Moving to a new city can be tough. Moving back once you already left? Now that’s the real challenge.
To me, Woody Allen’s version of New York City always trumped the drug-infested, crime-ridden hell-hole portrayed in basically any movie made in the 1980s. I desperately wanted to believe that the city could produce a love story fueled by hot coffee and a view of the Queensboro Bridge.
It took a lot for me to drop everything I was doing in Boston to make the journey south. At the time, I was aimless; bored, jobless, addicted to toxic relationships, and slowly growing round from the burrito place next door to my apartment.
My little brother was the one who convinced me to gather my belongings and get the hell out of dodge when he asked me to move to New York with him. No more than a month later, I moved to New York City and fell in love with it in a very real way—free from resentment or toxicity. I found a route, mastered the trains, and got into a rhythm. Within months I found a job, albeit a terrible one, but a job nonetheless. I felt like I was home.
My transition was seamless because of my little brother. Growing up four years apart, we spent our entire lives fighting and throwing things at each other. It was our apartment in Brooklyn that brought us together. We became a daily part of each other’s routine and spent our days exploring the city and stuffing our faces with as much fried chicken as humanly possible. Adam and I had renewed our relationship and become best friends immediately.
Unfortunately, this story isn’t about when I moved to New York the first time. It’s about when I moved back—after Adam died.
It was sudden and unexpected and shattered the lives of everyone around him. He was the biggest part of my life and he had been ripped away—so I packed up everything I had, left the apartment we had lived in together, and moved back home. The months following his death were hazy—I didn’t leave my bed for three months and drank myself into a stupor almost every day.
The change in seasons woke me out of my depression enough to find myself on Amtrak’s homepage, remembering a conversation that Adam and I had had in which we decided we were going to visit Montreal and go on a culinary tour de force.
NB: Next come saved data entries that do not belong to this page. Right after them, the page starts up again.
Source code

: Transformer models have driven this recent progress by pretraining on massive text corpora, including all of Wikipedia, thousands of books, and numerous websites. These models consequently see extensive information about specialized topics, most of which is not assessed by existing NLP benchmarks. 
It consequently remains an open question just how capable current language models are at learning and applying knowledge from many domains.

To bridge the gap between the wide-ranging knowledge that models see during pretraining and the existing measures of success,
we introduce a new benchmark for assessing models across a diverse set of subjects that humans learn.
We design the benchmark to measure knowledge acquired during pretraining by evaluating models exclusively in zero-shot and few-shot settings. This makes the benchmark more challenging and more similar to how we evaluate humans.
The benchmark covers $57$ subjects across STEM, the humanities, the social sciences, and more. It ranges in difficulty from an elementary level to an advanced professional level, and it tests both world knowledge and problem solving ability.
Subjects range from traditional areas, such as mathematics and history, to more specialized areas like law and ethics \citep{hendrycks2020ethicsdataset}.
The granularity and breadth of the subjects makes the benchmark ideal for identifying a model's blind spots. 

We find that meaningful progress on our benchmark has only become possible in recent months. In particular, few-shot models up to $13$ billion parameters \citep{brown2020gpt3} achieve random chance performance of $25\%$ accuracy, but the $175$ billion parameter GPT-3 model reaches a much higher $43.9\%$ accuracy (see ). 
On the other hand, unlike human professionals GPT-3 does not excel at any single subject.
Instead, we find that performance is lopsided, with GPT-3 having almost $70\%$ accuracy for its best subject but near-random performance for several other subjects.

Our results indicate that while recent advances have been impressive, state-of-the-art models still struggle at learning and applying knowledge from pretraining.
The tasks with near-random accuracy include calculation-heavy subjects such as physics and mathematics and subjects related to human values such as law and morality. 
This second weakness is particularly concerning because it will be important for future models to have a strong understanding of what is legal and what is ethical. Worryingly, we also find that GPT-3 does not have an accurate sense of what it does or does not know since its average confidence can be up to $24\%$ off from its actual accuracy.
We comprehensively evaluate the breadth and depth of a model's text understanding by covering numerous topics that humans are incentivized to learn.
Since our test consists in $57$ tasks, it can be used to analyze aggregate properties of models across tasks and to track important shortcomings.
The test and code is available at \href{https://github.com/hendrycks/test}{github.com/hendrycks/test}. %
I booked the ticket—a 10-hour train ride from my home—to pick up my pieces.
While abroad, I met a man who called himself Duke. He was a mysterious and laid back fellow who reminded me of Jeff Bridges in The Big Lebowski. I remember he was from Calgary and didn’t have a bellybutton. I didn’t ask why. Duke and I struck up a friendship while in Montreal and I told him my life story—or, at least, the parts that really mattered.
Duke of Calgary reminded me of my brother in the sense that I felt like myself around him, which is funny as I had only known the man for a few days. I told him how I wanted to go back to New York City, but didn’t think I could muster the courage.
“Hey man,” he said, scratching the spot his bellybutton should have been, “I think you’ve got it in you.” His words, as simple as my brother’s, put the confidence back into me that I needed to reconsider NYC.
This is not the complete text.